Por
fin habían llegado las vacaciones,
unas vacaciones que
tanto mi esposo como
mis hijos y yo
misma, habíamos soñado.
Salimos felices de
México, cantando y soñando, no habían transcurrido unos minutos, cuando todo
comenzó a ir mal, diluviaba como nunca, el viaje se atrasó. Cuando por fin
llegamos al hotel, había un error en la reservación y no aparecíamos en la lista
del día, después de varios problemas, se solucionó el
asunto.
No
había salido el sol para nada, tres días horrorosos en la
playa,
cuando por fin hubo sol, descubrimos que el botones había por descuido golpeado
la cámara y ésta no servía.

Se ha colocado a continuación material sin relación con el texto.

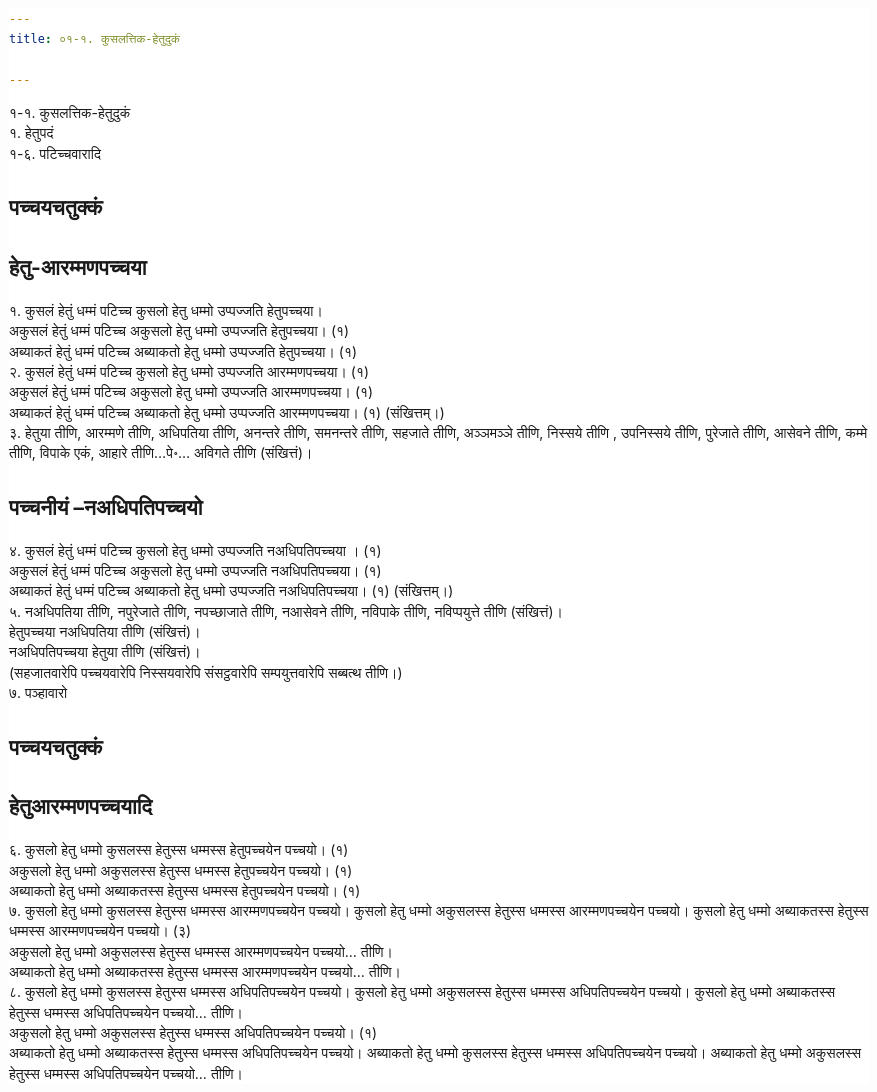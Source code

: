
 ```yaml
---
title: ०१-१. कुसलत्तिक-हेतुदुकं

---
```

१-१. कुसलत्तिक-हेतुदुकं  
१. हेतुपदं  
१-६. पटिच्चवारादि  


## पच्चयचतुक्कं



## हेतु-आरम्मणपच्चया

१. कुसलं हेतुं धम्मं पटिच्च कुसलो हेतु धम्मो उप्पज्जति हेतुपच्चया।  
अकुसलं हेतुं धम्मं पटिच्च अकुसलो हेतु धम्मो उप्पज्जति हेतुपच्चया। (१)  
अब्याकतं हेतुं धम्मं पटिच्च अब्याकतो हेतु धम्मो उप्पज्जति हेतुपच्चया। (१)  
२. कुसलं हेतुं धम्मं पटिच्च कुसलो हेतु धम्मो उप्पज्जति आरम्मणपच्चया। (१)  
अकुसलं हेतुं धम्मं पटिच्च अकुसलो हेतु धम्मो उप्पज्जति आरम्मणपच्चया। (१)  
अब्याकतं हेतुं धम्मं पटिच्च अब्याकतो हेतु धम्मो उप्पज्जति आरम्मणपच्चया। (१) (संखित्तम्।)  
३. हेतुया तीणि, आरम्मणे तीणि, अधिपतिया तीणि, अनन्तरे तीणि, समनन्तरे तीणि, सहजाते तीणि, अञ्ञमञ्ञे तीणि, निस्सये तीणि , उपनिस्सये तीणि, पुरेजाते तीणि, आसेवने तीणि, कम्मे तीणि, विपाके एकं, आहारे तीणि…पे॰… अविगते तीणि (संखित्तं)।  


## पच्चनीयं –नअधिपतिपच्चयो

४. कुसलं हेतुं धम्मं पटिच्च कुसलो हेतु धम्मो उप्पज्जति नअधिपतिपच्चया । (१)  
अकुसलं हेतुं धम्मं पटिच्च अकुसलो हेतु धम्मो उप्पज्जति नअधिपतिपच्चया। (१)  
अब्याकतं हेतुं धम्मं पटिच्च अब्याकतो हेतु धम्मो उप्पज्जति नअधिपतिपच्चया। (१) (संखित्तम्।)  
५. नअधिपतिया तीणि, नपुरेजाते तीणि, नपच्छाजाते तीणि, नआसेवने तीणि, नविपाके तीणि, नविप्पयुत्ते तीणि (संखित्तं)।  
हेतुपच्चया नअधिपतिया तीणि (संखित्तं)।  
नअधिपतिपच्चया हेतुया तीणि (संखित्तं)।  
(सहजातवारेपि पच्चयवारेपि निस्सयवारेपि संसट्ठवारेपि सम्पयुत्तवारेपि सब्बत्थ तीणि।)  
७. पञ्हावारो  


## पच्चयचतुक्कं



## हेतुआरम्मणपच्चयादि

६. कुसलो हेतु धम्मो कुसलस्स हेतुस्स धम्मस्स हेतुपच्चयेन पच्चयो। (१)  
अकुसलो हेतु धम्मो अकुसलस्स हेतुस्स धम्मस्स हेतुपच्चयेन पच्चयो। (१)  
अब्याकतो हेतु धम्मो अब्याकतस्स हेतुस्स धम्मस्स हेतुपच्चयेन पच्चयो। (१)  
७. कुसलो हेतु धम्मो कुसलस्स हेतुस्स धम्मस्स आरम्मणपच्चयेन पच्चयो। कुसलो हेतु धम्मो अकुसलस्स हेतुस्स धम्मस्स आरम्मणपच्चयेन पच्चयो। कुसलो हेतु धम्मो अब्याकतस्स हेतुस्स धम्मस्स आरम्मणपच्चयेन पच्चयो। (३)  
अकुसलो हेतु धम्मो अकुसलस्स हेतुस्स धम्मस्स आरम्मणपच्चयेन पच्चयो… तीणि।  
अब्याकतो हेतु धम्मो अब्याकतस्स हेतुस्स धम्मस्स आरम्मणपच्चयेन पच्चयो… तीणि।  
८. कुसलो हेतु धम्मो कुसलस्स हेतुस्स धम्मस्स अधिपतिपच्चयेन पच्चयो। कुसलो हेतु धम्मो अकुसलस्स हेतुस्स धम्मस्स अधिपतिपच्चयेन पच्चयो। कुसलो हेतु धम्मो अब्याकतस्स हेतुस्स धम्मस्स अधिपतिपच्चयेन पच्चयो… तीणि।  
अकुसलो हेतु धम्मो अकुसलस्स हेतुस्स धम्मस्स अधिपतिपच्चयेन पच्चयो। (१)  
अब्याकतो हेतु धम्मो अब्याकतस्स हेतुस्स धम्मस्स अधिपतिपच्चयेन पच्चयो। अब्याकतो हेतु धम्मो कुसलस्स हेतुस्स धम्मस्स अधिपतिपच्चयेन पच्चयो। अब्याकतो हेतु धम्मो अकुसलस्स हेतुस्स धम्मस्स अधिपतिपच्चयेन पच्चयो… तीणि।  
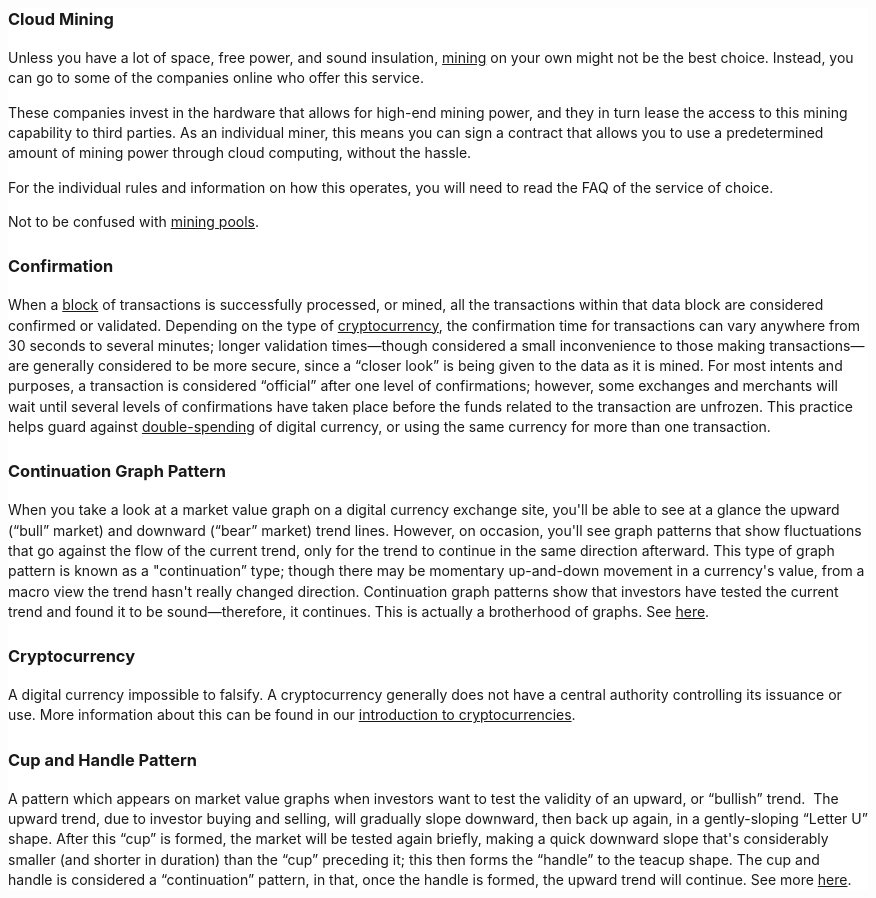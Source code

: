 ### Cloud Mining

Unless you have a lot of space, free power, and sound insulation, [mining](#mining) on your own might not be the best choice. Instead, you can go to some of the companies online who offer this service. 

These companies invest in the hardware that allows for high-end mining power, and they in turn lease the access to this mining capability to third parties. As an individual miner, this means you can sign a contract that allows you to use a predetermined amount of mining power through cloud computing, without the hassle. 

For the individual rules and information on how this operates, you will need to read the FAQ of the service of choice.

Not to be confused with [mining pools](#mining-pool).

### Confirmation

When a [block](#block) of transactions is successfully processed, or mined, all the transactions within that data block are considered confirmed or validated. Depending on the type of [cryptocurrency][cc], the confirmation time for transactions can vary anywhere from 30 seconds to several minutes; longer validation times—though considered a small inconvenience to those making transactions—are generally considered to be more secure, since a “closer look” is being given to the data as it is mined. For most intents and purposes, a transaction is considered “official” after one level of confirmations; however, some exchanges and merchants will wait until several levels of confirmations have taken place before the funds related to the transaction are unfrozen. This practice helps guard against [double-spending](#double-spending) of digital currency, or using the same currency for more than one transaction.

### Continuation Graph Pattern

When you take a look at a market value graph on a digital currency exchange site, you'll be able to see at a glance the upward (“bull” market) and downward (“bear” market) trend lines. However, on occasion, you'll see graph patterns that show fluctuations that go against the flow of the current trend, only for the trend to continue in the same direction afterward. This type of graph pattern is known as a "continuation” type; though there may be momentary up-and-down movement in a currency's value, from a macro view the trend hasn't really changed direction. Continuation graph patterns show that investors have tested the current trend and found it to be sound—therefore, it continues. This is actually a brotherhood of graphs. See [here](http://stockcharts.com/school/doku.php?id=chart_school:chart_analysis:chart_patterns).


### Cryptocurrency

A digital currency impossible to falsify. A cryptocurrency generally does not have a central authority controlling its issuance or use. More information about this can be found in our [introduction to cryptocurrencies][cc].

### Cup and Handle Pattern

A pattern which appears on market value graphs when investors want to test the validity of an upward, or “bullish” trend.  The upward trend, due to investor buying and selling, will gradually slope downward, then back up again, in a gently-sloping “Letter U” shape. After this “cup” is formed, the market will be tested again briefly, making a quick downward slope that's considerably smaller (and shorter in duration) than the “cup” preceding it; this then forms the “handle” to the teacup shape. The cup and handle is considered a “continuation” pattern, in that, once the handle is formed, the upward trend will continue. See more [here](http://stockcharts.com/school/doku.php?id=chart_school:chart_analysis:chart_patterns:cup_with_handle_continuation).


[wallet]: https://bitfalls.com/2017/08/31/what-cryptocurrency-wallet/
[blockchain]: https://bitfalls.com/2017/08/20/blockchain-explained-blockchain-works/
[forks]: https://bitfalls.com/2017/09/27/hard-fork-vs-soft-fork
[eth]: https://bitfalls.com/2017/09/19/what-ethereum-compare-to-bitcoin/
[bubble]: https://bitfalls.com/2017/09/06/bitcoin-bubble/
[tweets]: https://bitfalls.com/2017/09/12/tweets-destroy-markets-fud-chinese-bitcoin-bans/
[github]: https://github.com/bitfalls/bitfalls_content
[coinbase]: https://www.coinbase.com/join/542b0423734ab06764000001
[bittrex]: https://bittrex.com
[kraken]: https://kraken.com
[poloniex]: https://poloniex.com
[okcoin]: https://okcoin.cn
[btcc]: https://www.btcc.com/
[litebit]: https://www.litebit.eu?referrer=111550
[fontas]: https://twitter.com/Fontase
[spoofy]: https://medium.com/@bitfinexed/meet-spoofy-how-a-single-entity-dominates-the-price-of-bitcoin-39c711d28eb4
[finite]: https://bitfalls.com/2017/09/17/bitcoin-finite-just-myth/
[ledger]: https://bitfalls.com/2017/09/08/hardware-wallets-like-ledger-nano-s-work/
[ledgershop]: https://bitfalls.com/shop/ledger-nano-s-bitfalls/
[wallsec]: https://bitfalls.com/2017/09/08/best-ways-protect-cryptocurrency-wallet/
[anon]: https://bitfalls.com/2017/09/18/anonymous-cryptocurrencies-like-bitcoin/
[cc]: https://bitfalls.com/2017/08/20/cryptocurrency/
[zhedge]: http://www.zerohedge.com/news/2017-09-28/meet-worlds-no1-bitcoin-derivatives-trader-its-pure-unlicensed-capitalism
[startbtc]: https://bitfalls.com/2017/09/01/send-receive-bitcoin/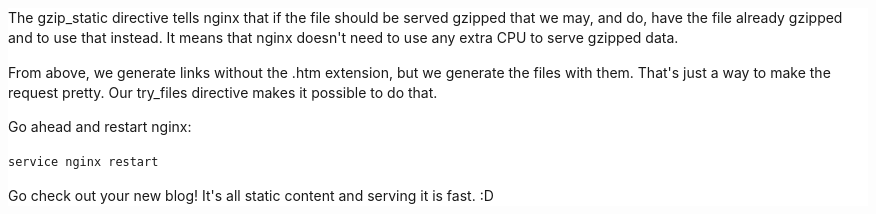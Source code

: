 The gzip\_static directive tells nginx that if the file should be served gzipped
that we may, and do, have the file already gzipped and to use that instead. It
means that nginx doesn't need to use any extra CPU to serve gzipped data.

From above, we generate links without the .htm extension, but we generate the
files with them. That's just a way to make the request pretty. Our try\_files
directive makes it possible to do that.

Go ahead and restart nginx:
```
service nginx restart
```

Go check out your new blog! It's all static content and serving it is fast. :D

Para culminar, la video-cámara, no encendía, se la
pasé a mi marido que estaba en la alberca y la pila que no estaba bien colocada,
cayó al agua, ¡tampoco teníamos video!.
Esa
noche, una gran tristeza me invadió, habíamos planificado todo para que fuera
perfecto, para que todo saliera lo mejor posible y las cosas no parecían estar
bien.
De
pronto, escuché unas risas divinas, unos ruiditos de alegría que
hacía mucho no escuchaba, despacio y sin hacer ruido, me asomé al cuarto de mis
hijos.
Abrazados en la cama, muertos de risa, un
niño de 4
años y otro de 2, platicaban de lo linda que había estado la alberca, de la cara
de papá cuando lo habían mojado, de los gestos del bebé cuando había visto el
salvavidas.
¡Qué
padre Juan, me la pase padrísimo decía el chiquitín, Si Carlitos, lo mejor de
todo es que papá y mamá, están muy contentos, ¿viste como platicaron? Hace mucho
no lo hacían así.
Entonces comprendí lo tonto de mi actitud, los pequeños
detalles, una sonrrisa, una
caricia, un beso, un
apapacho, una palabra que quedan impresos en el alma, son mucho más
trascendentes que una cámara, una pila, una lluvia, un mal tiempo o un
cambio de
planes.
Mis
hijos, en
su inocencia, en su ternura, me dieron la más grande lección que he recibido en
los últimos años, el amor, los
detalles, tienen un valor infinito.
Y la
historia continuó, de regreso, un derrumbe había tenido lugar en plena
carretera, a 100 Km. de Salina Cruz y a 230 de Oaxaca en medio de la nada,
tendríamos que atravesar un montón de piedras y lodo, todos comenzamos a rezar
para pasar y el coche se atascó, nos quedamos en medio del lodazal. Juanito le
rezaba a Papá Dios con sus manitas juntas, Carlitos le mandaba
besos y
Dieguito simplemente sonreía. El milagro sucedió, pudimos salir de allí gracias
a la ayuda de gente buena, pero el milagro no era ese, sino que tanto mi marido,
como mis hijos y yo
misma, enlodados, atrasados y con un gran susto, regresamos a México
felices,
agradeciéndole a Dios por habernos sacado de esa.
Ya no
había frustración ni tristeza, sino felicidad y
alegría,
¡Habían sido las mejores vacaciones del
mundo!, con aventura integrada y muchas anécdotas, pero sobre todo, muchos
detalles incalculablemente
valiosos.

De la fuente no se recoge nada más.